But, because of poor monitoring by the government, "80% of all Bt cotton growing in India are nameless, unlicensed varieties," says Sateesh Kumar, managing director of Prabhat Agri-Biotech in Hyderabad. This year, farmers have planted unapproved GM cotton in more than half-a-million acres in the Gujarat state alone, say industry executives.
The problem started in 2001 when an unlicensed Bt cotton hybrid carrying the cry1Ac gene was found growing on over 10,000 acres in the western state of Gujarat (Nat. Biotechnol. 19, 1090, 2001). Failure by the government to enforce GEAC's order to destroy the crop or to punish Navbharat Seeds, the Ahmedabad-based company that sold the unapproved seeds, emboldened seed producers to covertly multiply and sell them. Two things created the demand for this illegal variety: its demonstrated ability to resist bollworm attack and the relatively low price (Rs.600 ($13) for 450 grams compared to Rs.1,600 ($35) for an approved variety marketed by Monsanto licensee Mahyco in Jalna).

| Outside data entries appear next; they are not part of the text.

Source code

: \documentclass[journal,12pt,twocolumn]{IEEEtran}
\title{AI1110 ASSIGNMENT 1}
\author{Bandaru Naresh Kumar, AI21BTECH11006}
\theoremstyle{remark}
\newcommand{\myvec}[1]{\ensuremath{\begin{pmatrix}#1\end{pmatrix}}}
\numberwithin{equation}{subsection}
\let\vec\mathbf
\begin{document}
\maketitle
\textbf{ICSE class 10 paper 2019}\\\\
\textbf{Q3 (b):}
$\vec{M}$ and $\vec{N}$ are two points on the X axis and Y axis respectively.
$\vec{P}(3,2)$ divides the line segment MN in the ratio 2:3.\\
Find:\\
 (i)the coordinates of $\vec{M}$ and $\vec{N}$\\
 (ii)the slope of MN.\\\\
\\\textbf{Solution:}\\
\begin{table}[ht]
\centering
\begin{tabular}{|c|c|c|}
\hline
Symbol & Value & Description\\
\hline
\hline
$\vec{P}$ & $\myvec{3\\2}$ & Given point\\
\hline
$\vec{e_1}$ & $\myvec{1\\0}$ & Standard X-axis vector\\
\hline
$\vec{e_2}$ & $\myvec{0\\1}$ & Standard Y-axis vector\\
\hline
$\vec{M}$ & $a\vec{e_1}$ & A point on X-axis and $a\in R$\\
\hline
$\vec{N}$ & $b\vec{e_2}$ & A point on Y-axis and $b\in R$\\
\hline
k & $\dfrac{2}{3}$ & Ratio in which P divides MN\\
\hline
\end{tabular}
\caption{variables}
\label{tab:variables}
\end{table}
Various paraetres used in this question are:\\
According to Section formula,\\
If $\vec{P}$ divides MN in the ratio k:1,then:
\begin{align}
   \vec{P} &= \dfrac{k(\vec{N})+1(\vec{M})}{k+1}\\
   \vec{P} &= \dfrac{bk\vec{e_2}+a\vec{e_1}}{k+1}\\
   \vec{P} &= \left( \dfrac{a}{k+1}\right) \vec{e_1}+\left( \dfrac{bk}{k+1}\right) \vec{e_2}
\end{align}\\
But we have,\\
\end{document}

Companies are becoming frustrated at the lack of accountability for the illicit behavior. "We spend millions of rupees in research and then wait for years for regulatory clearance," says Foujdar Singh, adviser to Syngenta India Limited in Hyderabad, whose insect-resistant cotton is undergoing field trials. "But here are unauthorized varieties openly sold in market for the past three years. If this is the situation, why should companies invest in R&D at all?"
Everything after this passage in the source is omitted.